An analysis by the Texas Public Policy Foundation shows that in the 2012-2013 state budget, state spending on Medicaid is 25 percent ($28.6 billion). By the expansion, it would swell to 33 percent ($160.4 billion), as the current 3.6 million people on Medicaid would increase by as much as 1.5 million Texans. Texas isn’t alone – the Heritage Foundation says that the Medicaid expansion will increase costs for 40 of the 50 states. The Texas Public Policy Foundation projects that Medicaid spending at the state and federal level will double every decade. This is unsustainable.
Another deeply troubling fact about Medicaid is that expansion will only worsen access to Medicaid providers, as 70 percent of Texas physicians currently do not accept new Medicaid patients due to low reimbursement rates. Where do they go? They seek primary care in hospital emergency rooms, the most expensive option. According to the foundation, last year uncompensated care totaled $5 billion – which would increase under expansion.
Meanwhile, the Texas Legislature is seeking a legislative solution, perhaps modeled on an Arkansas proposal that was designed to provide political cover.

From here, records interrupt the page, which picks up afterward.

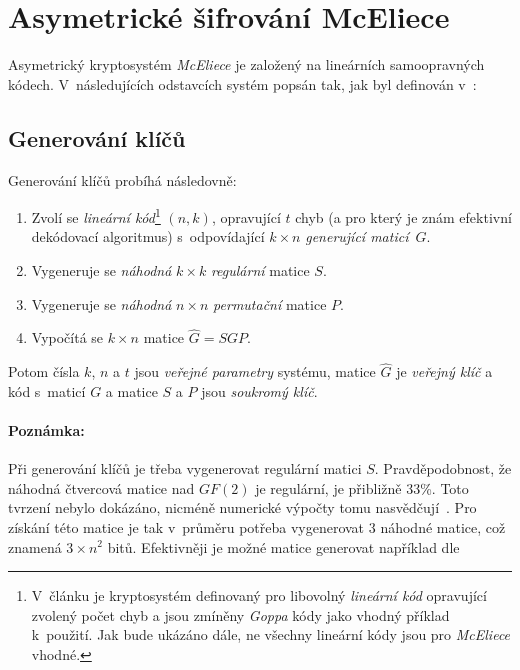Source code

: \documentclass[thesis=M,czech,hidelinks]{FITthesis}[2012/06/26]
\newcommand{\0}{{\textcolor[gray]{0.80}{0}}}
\begin{document}
\section{Asymetrické šifrování McEliece}

Asymetrický kryptosystém \emph{McEliece} je založený na lineárních samoopravných
kódech. V~následujících odstavcích systém popsán tak, jak byl definován
v~\cite{McEliece}:

\subsection{Generování klíčů}

Generování klíčů probíhá následovně:

\begin{enumerate}
    \item Zvolí se \emph{lineární kód}\footnote{
            V~článku je kryptosystém definovaný pro libovolný \emph{lineární
            kód} opravující zvolený počet chyb a jsou zmíněny \emph{Goppa} kódy
            jako vhodný příklad k~použití. Jak bude ukázáno dále, ne všechny
            lineární kódy jsou pro \emph{McEliece} vhodné.
        } $(n,k)$, opravující $t$ chyb (a pro který je znám efektivní dekódovací
        algoritmus) s~odpovídající $k \times n$ \emph{generující maticí}~$G$.
    \item Vygeneruje se \emph{náhodná} $k \times k$ \emph{regulární} matice $S$.
    \item Vygeneruje se \emph{náhodná} $n \times n$ \emph{permutační} matice $P$.
    \item Vypočítá se $k \times n$ matice $\hat{G} = S G P$.
\end{enumerate}

Potom čísla $k$, $n$ a $t$ jsou \emph{veřejné parametry} systému, matice
$\hat{G}$ je \emph{veřejný klíč} a kód s~maticí $G$ a matice $S$ a $P$ jsou
\emph{soukromý klíč}.

\paragraph{Poznámka:} Při generování klíčů je třeba vygenerovat regulární matici
$S$. Pravděpodobnost, že náhodná čtvercová matice nad $GF(2)$ je regulární, je
přibližně $33$\;\%.  Toto tvrzení nebylo dokázáno, nicméně numerické výpočty
tomu nasvědčují~\cite{Heyse}. Pro získání této matice je tak v~průměru potřeba
vygenerovat $3$ náhodné matice, což znamená $3\times n^2$ bitů. Efektivněji je
možné matice generovat například dle~\cite{Randall}
\end{document}
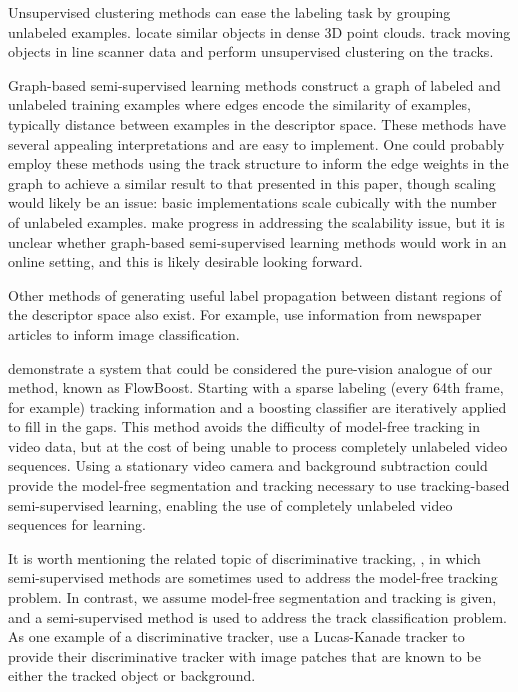 \documentclass[conference]{IEEEtran}
\begin{document}
Unsupervised clustering methods can ease the labeling task by grouping unlabeled examples.  \citet{Triebel2010} locate similar objects in dense 3D point clouds.  \citet{Luber2008} track moving objects in line scanner data and perform unsupervised clustering on the tracks.

Graph-based semi-supervised learning methods \citep{Zhu2003} construct a graph of labeled and unlabeled training examples where edges encode the similarity of examples, typically distance between examples in the descriptor space.  These methods have several appealing interpretations and are easy to implement.  One could probably employ these methods using the track structure to inform the edge weights in the graph to achieve a similar result to that presented in this paper, though scaling would likely be an issue: basic implementations scale cubically with the number of unlabeled examples.  \citet{Liu2010} make progress in addressing the scalability issue, but it is unclear whether graph-based semi-supervised learning methods would work in an online setting, and this is likely desirable looking forward.

Other methods of generating useful label propagation between distant regions of the descriptor space also exist.  For example, \citet{Socher2010} use information from newspaper articles to inform image classification.

\citet{Ali2011} demonstrate a system that could be considered the pure-vision analogue of our method, known as FlowBoost.  Starting with a sparse labeling (every 64th frame, for example) tracking information and a boosting classifier are iteratively applied to fill in the gaps.  This method avoids the difficulty of model-free tracking in video data, but at the cost of being unable to process completely unlabeled video sequences.  Using a stationary video camera and background subtraction could provide the model-free segmentation and tracking necessary to use tracking-based semi-supervised learning, enabling the use of completely unlabeled video sequences for learning.

It is worth mentioning the related topic of discriminative tracking, \eg \citep{Kalal2010, Stalder2009, Tang2007}, in which semi-supervised methods are sometimes used to address the model-free tracking problem.  In contrast, we assume model-free segmentation and tracking is given, and a semi-supervised method is used to address the track classification problem.  As one example of a discriminative tracker, \citet{Kalal2010} use a Lucas-Kanade tracker to provide their discriminative tracker with image patches that are known to be either the tracked object or background.
\end{document}
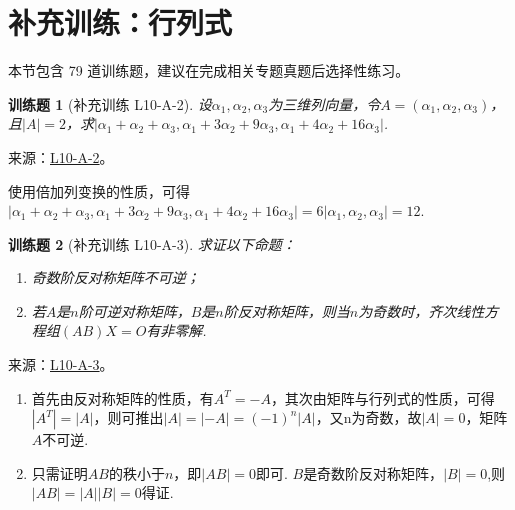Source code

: \documentclass[UTF8,12pt,a4paper,fontset=fandol]{ctexart}
\newtheorem{exercise}{训练题}[section]
\begin{document}
\section{补充训练：行列式}

本节包含 79 道训练题，建议在完成相关专题真题后选择性练习。

\begin{exercise}[补充训练 L10-A-2]\label{prob:L10-A-2}
设$\alpha_1,\alpha_2,\alpha_3$为三维列向量，令$A=(\alpha_1,\alpha_2,\alpha_3)$，且$|A|=2$，求$|\alpha_1+\alpha_2+\alpha_3,\alpha_1+3\alpha_2+9\alpha_3,\alpha_1+4\alpha_2+16\alpha_3|$.
\end{exercise}
\noindent 来源：\href{https://github.com/yhwu-is/Linear-Algebra-Left-Undone/blob/new/%E8%AE%B2%E4%B9%89/%E4%B8%93%E9%A2%98/10%20%E8%A1%8C%E5%88%97%E5%BC%8F.tex}{L10-A-2}。
\begin{solve}
使用倍加列变换的性质，可得$|\alpha_1+\alpha_2+\alpha_3,\alpha_1+3\alpha_2+9\alpha_3,\alpha_1+4\alpha_2+16\alpha_3|=6|\alpha_1,\alpha_2,\alpha_3|=12$.
\end{solve}

\begin{exercise}[补充训练 L10-A-3]\label{prob:L10-A-3}
求证以下命题：
        \begin{enumerate}
            \item 奇数阶反对称矩阵不可逆；

            \item 若$A$是$n$阶可逆对称矩阵，$B$是$n$阶反对称矩阵，则当$n$为奇数时，齐次线性方程组$(AB)X=O$有非零解.
        \end{enumerate}
\end{exercise}
\noindent 来源：\href{https://github.com/yhwu-is/Linear-Algebra-Left-Undone/blob/new/%E8%AE%B2%E4%B9%89/%E4%B8%93%E9%A2%98/10%20%E8%A1%8C%E5%88%97%E5%BC%8F.tex}{L10-A-3}。
\begin{solve}
\begin{enumerate}
                \item 首先由反对称矩阵的性质，有$A^T=-A$，其次由矩阵与行列式的性质，可得$|A^T|=|A|$，则可推出$|A|=|-A|=(-1)^n|A|$，又n为奇数，故$|A|=0$，矩阵$A$不可逆.

                \item 只需证明$AB$的秩小于$n$，即$|AB|=0$即可. $B$是奇数阶反对称矩阵，$|B|=0$,则$|AB|=|A||B|=0$得证.
            \end{enumerate}
\end{solve}
\end{document}
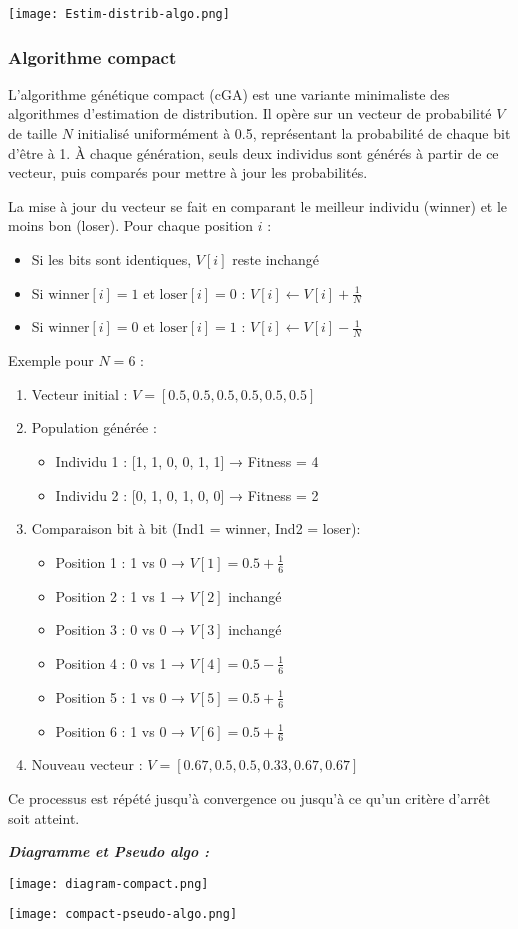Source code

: \documentclass{article}
\begin{document}
\texttt{[image: Estim-distrib-algo.png]}

\subsubsection{Algorithme compact}
L'algorithme génétique compact (cGA) est une variante minimaliste des algorithmes d'estimation de distribution. Il opère sur un vecteur de probabilité $V$ de taille $N$ initialisé uniformément à 0.5, représentant la probabilité de chaque bit d'être à 1. À chaque génération, seuls deux individus sont générés à partir de ce vecteur, puis comparés pour mettre à jour les probabilités.

La mise à jour du vecteur se fait en comparant le meilleur individu (winner) et le moins bon (loser). Pour chaque position $i$ :
\begin{itemize}
    \item Si les bits sont identiques, $V[i]$ reste inchangé
    \item Si $\text{winner}[i] = 1$ et $\text{loser}[i] = 0$ : $V[i] \leftarrow V[i] + \frac{1}{N}$
    \item Si $\text{winner}[i] = 0$ et $\text{loser}[i] = 1$ : $V[i] \leftarrow V[i] - \frac{1}{N}$
\end{itemize}

Exemple pour $N = 6$ :

\begin{enumerate}
   \item Vecteur initial : $V = [0.5, 0.5, 0.5, 0.5, 0.5, 0.5]$

   \item Population générée :
   \begin{itemize}
       \item Individu 1 : [1, 1, 0, 0, 1, 1] → Fitness = 4
       \item Individu 2 : [0, 1, 0, 1, 0, 0] → Fitness = 2
   \end{itemize}

   \item Comparaison bit à bit (Ind1 = winner, Ind2 = loser):
   \begin{itemize}
       \item Position 1 : 1 vs 0 → $V[1] = 0.5 + \frac{1}{6}$
       \item Position 2 : 1 vs 1 → $V[2]$ inchangé
       \item Position 3 : 0 vs 0 → $V[3]$ inchangé
       \item Position 4 : 0 vs 1 → $V[4] = 0.5 - \frac{1}{6}$
       \item Position 5 : 1 vs 0 → $V[5] = 0.5 + \frac{1}{6}$
       \item Position 6 : 1 vs 0 → $V[6] = 0.5 + \frac{1}{6}$
   \end{itemize}

   \item Nouveau vecteur : $V = [0.67, 0.5, 0.5, 0.33, 0.67, 0.67]$
\end{enumerate}

Ce processus est répété jusqu'à convergence ou jusqu'à ce qu'un critère d'arrêt soit atteint.

\textbf{\textit{Diagramme et Pseudo algo :}}

\texttt{[image: diagram-compact.png]}

\texttt{[image: compact-pseudo-algo.png]}
\end{document}
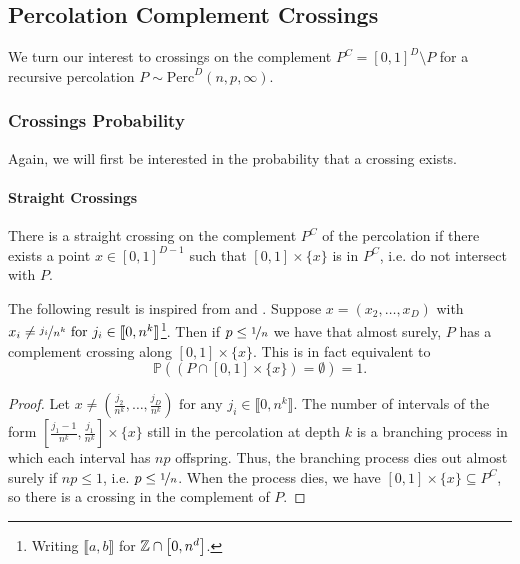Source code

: 
\subsection{Percolation Complement Crossings}
We turn our interest to crossings on the complement $P^C = \left[ 0,1 \right]^D \setminus P$ for a recursive percolation $P \sim \text{Perc}^D(n,p,\infty)$.

\subsubsection{Crossings Probability}
Again, we will first be interested in the probability that a crossing exists.

\paragraph{Straight Crossings}
There is a straight crossing on the complement $P^C$ of the percolation if there exists a point $x \in \left[ 0,1 \right]^{D-1}$ such that $\left[ 0,1 \right] \times \{ x \}$  is in $P^C$, i.e. do not intersect with $P$.

The following result is inspired from \cite[p.309 b.(1)]{Chayes_1988} and \cite[p.215]{Mandelbrot_1982}.
Suppose $x = (x_2,\dots,x_D)$ with $x_i \neq \nicefrac{j_i}{n^k} \text{ for } j_i \in \llbracket 0,n^k \rrbracket$\footnote{Writing $\llbracket a,b \rrbracket$ for $\mathbb{Z} \cap \left[ 0,n^d \right]$.}.
Then if $p \leq \nicefrac{1}{n}$ we have that almost surely, $P$ has a complement crossing along $\left[ 0,1 \right] \times \{ x \}$.
This is in fact equivalent to 
$$\mathbb{P}\left( \left( P \cap \left[ 0,1 \right] \times \{ x \} \right) = \emptyset \right) = 1 .$$
\begin{proof}
	Let $x \neq \left( \frac{j_2}{n^k},\dots,\frac{j_D}{n^k} \right) \text{ for any } j_i \in \llbracket 0,n^k \rrbracket$.
	The number of intervals of the form $\left[ \frac{j_1-1}{n^k},\frac{j_1}{n^k} \right] \times \{ x \}$ still in the percolation at depth $k$ is a branching process in which each interval has $np$ offspring.
	Thus, the branching process dies out almost surely if $np \leq 1$, i.e. $p \leq \nicefrac{1}{n}$.
	When the process dies, we have $\left[ 0,1 \right] \times \{ x \} \subseteq P^C$, so there is a crossing in the complement of $P$.
\end{proof}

Some supportive outside groups would like the public to see this as simply choosing to accept tax dollars paid by Texans for Texans without health insurance. They cite the state’s uninsured rate (24 percent, according to U.S. census data from 2011), the highest in the nation, as a reason to act. But the Texas Health and Human Services Commission predicts that under current federal law, by 2014 Texas’ uninsured rate will drop to 15 percent. Expanding Medicaid would only reduce it to 12 percent – at an enormous cost.
Governors face different choices, under different pressures, than presidents. Governors in 49 states have some form of balanced budget requirement. Governors cannot print their own money. They have to work within their own fiscal constraints.
So taking on an unfunded liability, which would cost Texas $4 billion in the first decade alone, and committing a state for decades, is an unwise and irresponsible course of action in a program that offers poor care and declining access.
Lost in this discussion is the appalling fact that the Obama administration has proposed absolutely no reform of Medicaid – only expansion.
What’s the moral of the story? There’s always a catch.